Une Pepsi a-t-elle un goût différent qu'un Coca ?

« A l’aveugle, il est impossible de reconnaître le Pepsi du Coca. » Les accros aux sodas marron, nombreux dans la rédaction de Rue89, comparaient les vertus des deux breuvages quand j’ai osé lancer cette hérésie. La bronca fut immédiate : tous ont répondu qu’ils étaient « évidemment » capables de les distinguer.

D’où l’idée de leur lancer ce petit défi : faire la différence, à l’aide de leurs seules papilles, entre quatre colas différents : du Coca, du Coca Light, du Pepsi et du Coca Leader Price.

Une expérience pas si anodine : les deux firmes s’affrontent depuis des années sur un marché gigantesque, investissant chaque année des milliards d’euros en marketing. Une guerre commerciale sans merci, menée dans le monde entier (même dans l’espace), à l’aide d’études pseudo-scientifiques et qui suscite moult sondages sur le Net.

Mais à quoi bon si, finalement, le Pepsi et le Coca ont le même goût ? (Voir la vidéo.)

La caméra éteinte, une dizaine d’autres candidats ont tenté leur chance, et seul l’un d’entre eux a réitéré l’exploit de Julien. La plupart ont cependant été incapables de distinguer le Pepsi du Coca Classic.

Avec de tels résultats, difficile de tirer une conclusion. Annick Faurion, chargée de recherche au CNRS et spécialiste du goût, a bien voulu éclairer notre lanterne. Premier enseignement : nos papilles sont tout à fait capables de distinguer le Coca du Pepsi. Elles font même bien mieux.

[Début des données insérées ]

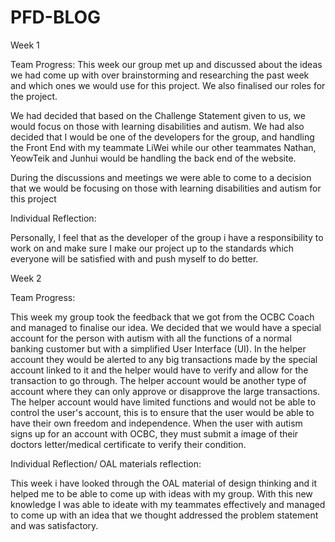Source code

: # PFD-BLOG

Week 1

Team Progress:
This week our group met up and discussed about the ideas we had come up with over brainstorming and researching the past week and which ones we would use for this project. We also finalised our roles for the project. 

We had decided that based on the Challenge Statement given to us, we would focus on those with learning disabilities and autism. We had also decided that I would be one of the developers for the group, and handling the Front End with my teammate LiWei while our other teammates Nathan, YeowTeik and Junhui would be handling the back end of the website.

During the discussions and meetings we were able to come to a decision that we would be focusing on those with learning disabilities and autism for this project

Individual Reflection:

Personally, I feel that as the developer of the group i have a responsibility to work on and make sure I make our project up to the standards which everyone will be satisfied with and push myself to do better.


Week 2

Team Progress:

This week my group took the feedback that we got from the OCBC Coach and managed to finalise our idea. We decided that  we would have a special account for the person with autism with all the functions of a normal banking customer but with a simplified User Interface (UI). In the helper account they would be alerted to any big transactions made by the special account linked to it and the helper would have to verify and allow for the transaction to go through. The helper account would be another type of account where they can only approve or disapprove the large transactions. The helper account would have limited functions and would not be able to control the user's account, this is to ensure that the user would be able to have their own freedom and independence. When the user with autism signs up for an account with OCBC, they must submit a image of their doctors letter/medical certificate to verify their condition.

Individual Reflection/ OAL materials reflection:

This week i have looked through the OAL material of design thinking and it helped me to be able to come up with ideas with my group. With this new knowledge I was able to ideate with my teammates effectively and managed to come up with an idea that we thought addressed the problem statement and was satisfactory. 
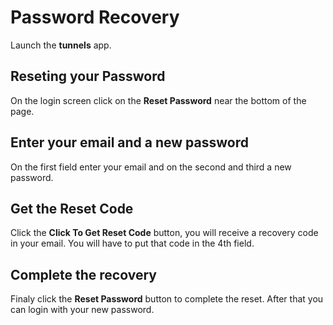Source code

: # Password Recovery

Launch the **tunnels** app.

## Reseting your Password

On the login screen click on the **Reset Password** near the bottom of the page.

## Enter your email and a new password

On the first field enter your email and on the second and third a new password.

## Get the Reset Code

Click the **Click To Get Reset Code** button, you will receive a recovery code 
in your email. You will have to put that code in the 4th field.

## Complete the recovery

Finaly click the **Reset Password** button to complete the reset. After that you can login
with your new password.
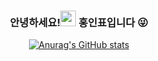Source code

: 
  ### <div align=center>안녕하세요!<img src="https://media.giphy.com/media/hvRJCLFzcasrR4ia7z/giphy.gif" width="25px"> 홍인표입니다 :stuck_out_tongue_winking_eye: </div>

<div align=center>
  
[![Anurag's GitHub stats](https://github-readme-stats.vercel.app/api?username=hinpyo)](https://github.com/anuraghazra/github-readme-stats)

<!--
**hinpyo/hinpyo** is a ✨ _special_ ✨ repository because its `README.md` (this file) appears on your GitHub profile.

Here are some ideas to get you started:

- 🔭 I’m currently working on ...
- 🌱 I’m currently learning ...
- 👯 I’m looking to collaborate on ...
- 🤔 I’m looking for help with ...
- 💬 Ask me about ...
- 📫 How to reach me: ...
- 😄 Pronouns: ...
- ⚡ Fun fact: ...
-->

</div>
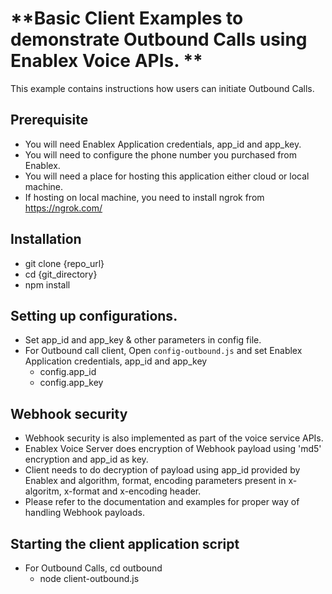 # **Basic Client Examples to demonstrate Outbound Calls using Enablex Voice APIs. **
This example contains instructions how users can initiate Outbound Calls.

## Prerequisite
- You will need Enablex Application credentials, app_id and app_key.
- You will need to configure the phone number you purchased from Enablex.
- You will need a place for hosting this application either cloud or local machine.
- If hosting on local machine, you need to install ngrok from https://ngrok.com/


## Installation
- git clone {repo_url}
- cd {git_directory}
- npm install

## Setting up configurations.
- Set app_id and app_key & other parameters in config file.
- For Outbound call client, Open `config-outbound.js` and set Enablex Application credentials, app_id and app_key
  - config.app_id
  - config.app_key

## Webhook security
- Webhook security is also implemented as part of the voice service APIs.
- Enablex Voice Server does encryption of Webhook payload using 'md5' encryption and app_id as key.
- Client needs to do decryption of payload using app_id provided by Enablex and algorithm, format, encoding parameters present in x-algoritm, x-format and x-encoding header.
- Please refer to the documentation and examples for proper way of handling Webhook payloads.

## Starting the client application script
- For Outbound Calls, cd outbound
  - node client-outbound.js
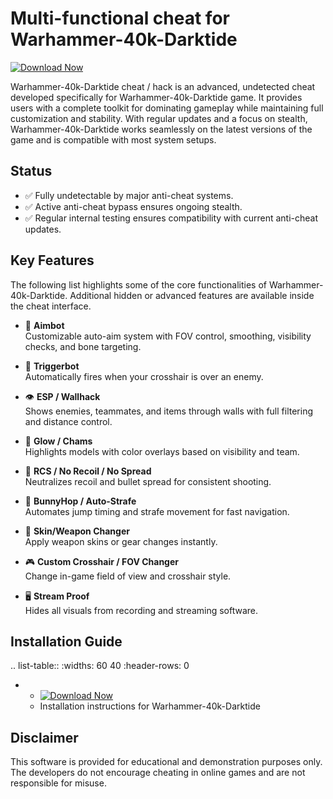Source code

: Multi-functional cheat for Warhammer-40k-Darktide
================================

[![Download Now](https://img.shields.io/badge/Download%20Here-Full%20version-purple)](https://github.com/superbropoj/Warhammer-40k-Darktide-HQ/releases/download/aiwu8d9j5/Warhammer-40k-Darktide-HQ.zip)

Warhammer-40k-Darktide cheat / hack is an advanced, undetected cheat developed specifically for Warhammer-40k-Darktide game. It provides users with a complete toolkit for dominating gameplay while maintaining full customization and stability. With regular updates and a focus on stealth, Warhammer-40k-Darktide works seamlessly on the latest versions of the game and is compatible with most system setups.

Status
------

- ✅ Fully undetectable by major anti-cheat systems.
- ✅ Active anti-cheat bypass ensures ongoing stealth.
- ✅ Regular internal testing ensures compatibility with current anti-cheat updates.

Key Features
------------

The following list highlights some of the core functionalities of Warhammer-40k-Darktide. Additional hidden or advanced features are available inside the cheat interface.

- 🎯 **Aimbot**  
  Customizable auto-aim system with FOV control, smoothing, visibility checks, and bone targeting.

- 🔫 **Triggerbot**  
  Automatically fires when your crosshair is over an enemy.

- 👁 **ESP / Wallhack**  
  Shows enemies, teammates, and items through walls with full filtering and distance control.

- 🌈 **Glow / Chams**  
  Highlights models with color overlays based on visibility and team.

- 🧠 **RCS / No Recoil / No Spread**  
  Neutralizes recoil and bullet spread for consistent shooting.

- 🐇 **BunnyHop / Auto-Strafe**  
  Automates jump timing and strafe movement for fast navigation.

- 🧼 **Skin/Weapon Changer**  
  Apply weapon skins or gear changes instantly.

- 🎮 **Custom Crosshair / FOV Changer**  
  Change in-game field of view and crosshair style.

- 🖥 **Stream Proof**  
  Hides all visuals from recording and streaming software.


Installation Guide
------------------

.. list-table::
   :widths: 60 40
   :header-rows: 0

   * - [![Download Now](https://img.shields.io/badge/Download%20Here-Full%20version-purple)](https://github.com/superbropoj/Warhammer-40k-Darktide-HQ/releases/download/aiwu8d9j5/Warhammer-40k-Darktide-HQ.zip)
     - Installation instructions for Warhammer-40k-Darktide

Disclaimer
----------

This software is provided for educational and demonstration purposes only. The developers do not encourage cheating in online games and are not responsible for misuse.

« Le cerveau est extraordinaire quand il doit comparer. Il peut repérer une différence d’un centième de degré entre deux aliments.

Par ailleurs, lors d’une étude, on a fait boire deux jus d’orange (une boisson déjà complexe à la base, qui mêle plusieurs saveurs), l’un avec une concentration en sucre de 30 grammes par litre, l’autre de 30,1 grammes. Et les sujets ont été capables de les discriminer. »

Mais alors, pourquoi la plupart des cobayes de Rue89 ont-ils aussi lamentablement échoué ? Il faut chercher du côté des conditions de l’expérience :

« Il y a une différence entre “reconnaître” et “discriminer”. Si je vous fais sentir du laurier puis du thym, vous sentirez qu’il y a une différence. Mais si je vous fais sentir l’un des deux, seul, vous ne saurez sans doute pas si c’est du laurier ou du thym. Comme un cerveau qui est incapable de se souvenir d’un visage. »

 


Une bouteille de Pepsi aux couleurs de Coca, et inversement (DR).

Un protocole vraiment scientifique aurait prévu d’utiliser trois verres (deux contenant un premier soda, un autre rempli du second), en demandant au sujet de désigner quelle est la boisson différente, et de recommencer l’opération dix fois.

Si ce dernier répond plus de sept fois sur dix correctement, c’est qu’il est bien capable de déceler la différence de saveur entre les deux boissons.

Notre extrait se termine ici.